- [Exercise instructions]:
Every line below that contains "Date" is to be copied.
[Extracted entries]
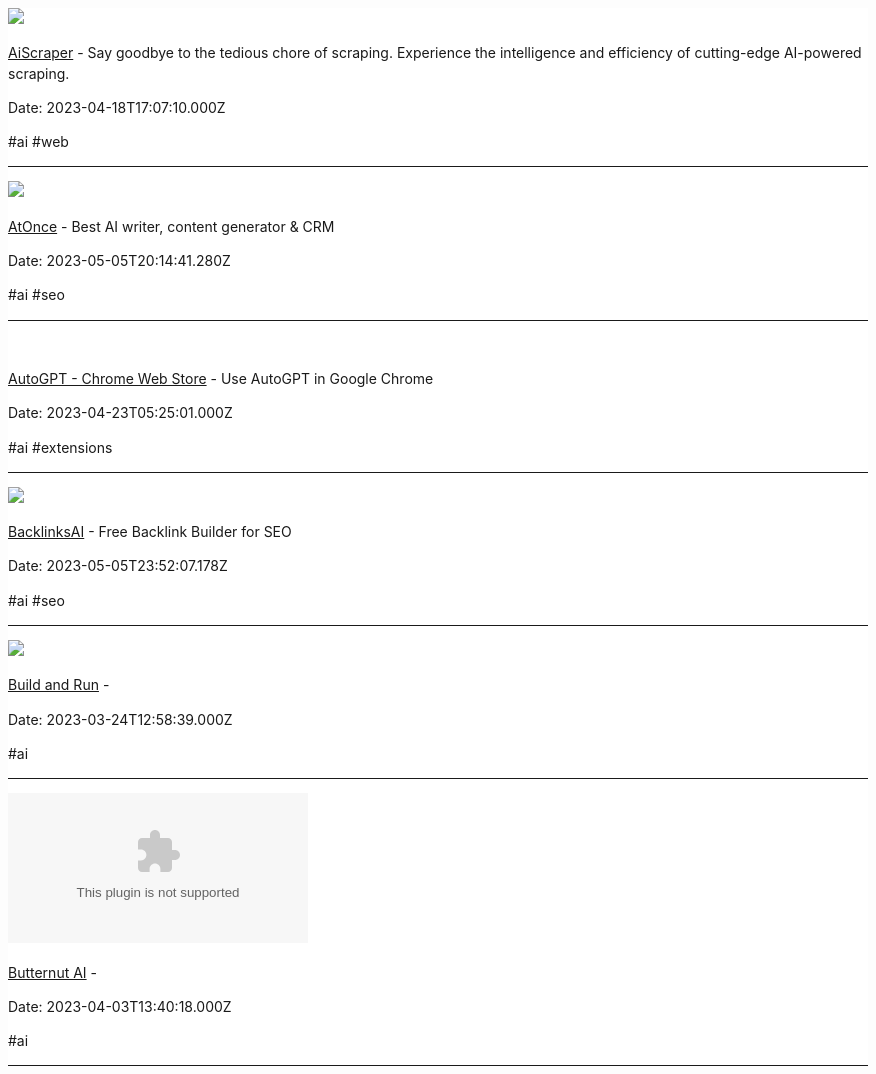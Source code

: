 
![](https://ai-scraper.com/ogImage.png)

[AiScraper](https://ai-scraper.com) - Say goodbye to the tedious chore of scraping. Experience the intelligence and efficiency of cutting-edge AI-powered scraping.

Date: 2023-04-18T17:07:10.000Z

#ai #web

---

![](https://atonce.com/AtOnce.png)

[AtOnce](https://atonce.com) - Best AI writer, content generator & CRM

Date: 2023-05-05T20:14:41.280Z

#ai #seo

---

![]()

[AutoGPT - Chrome Web Store](https://chrome.google.com/webstore/detail/autogpt/mamkpgmndpghcbjpklkbpiafhnonehle) - Use AutoGPT in Google Chrome

Date: 2023-04-23T05:25:01.000Z

#ai #extensions

---

![](https://tryellie.com//assets/meta.png)

[BacklinksAI](https://tryellie.com) - Free Backlink Builder for SEO

Date: 2023-05-05T23:52:07.178Z

#ai #seo

---

![](https://brstore.us/opengraph-image?b18c975501000926)

[Build and Run](https://www.brstore.us) - 

Date: 2023-03-24T12:58:39.000Z

#ai

---

![](https://rdl.ink/render/https%3A%2F%2Fbutternut.ai)

[Butternut AI](https://butternut.ai) - 

Date: 2023-04-03T13:40:18.000Z

#ai

---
[/Extracted entries]
- [Finished exercise]:
Date: 2023-04-18T17:07:10.000Z
Date: 2023-05-05T20:14:41.280Z
Date: 2023-04-23T05:25:01.000Z
Date: 2023-05-05T23:52:07.178Z
Date: 2023-03-24T12:58:39.000Z
Date: 2023-04-03T13:40:18.000Z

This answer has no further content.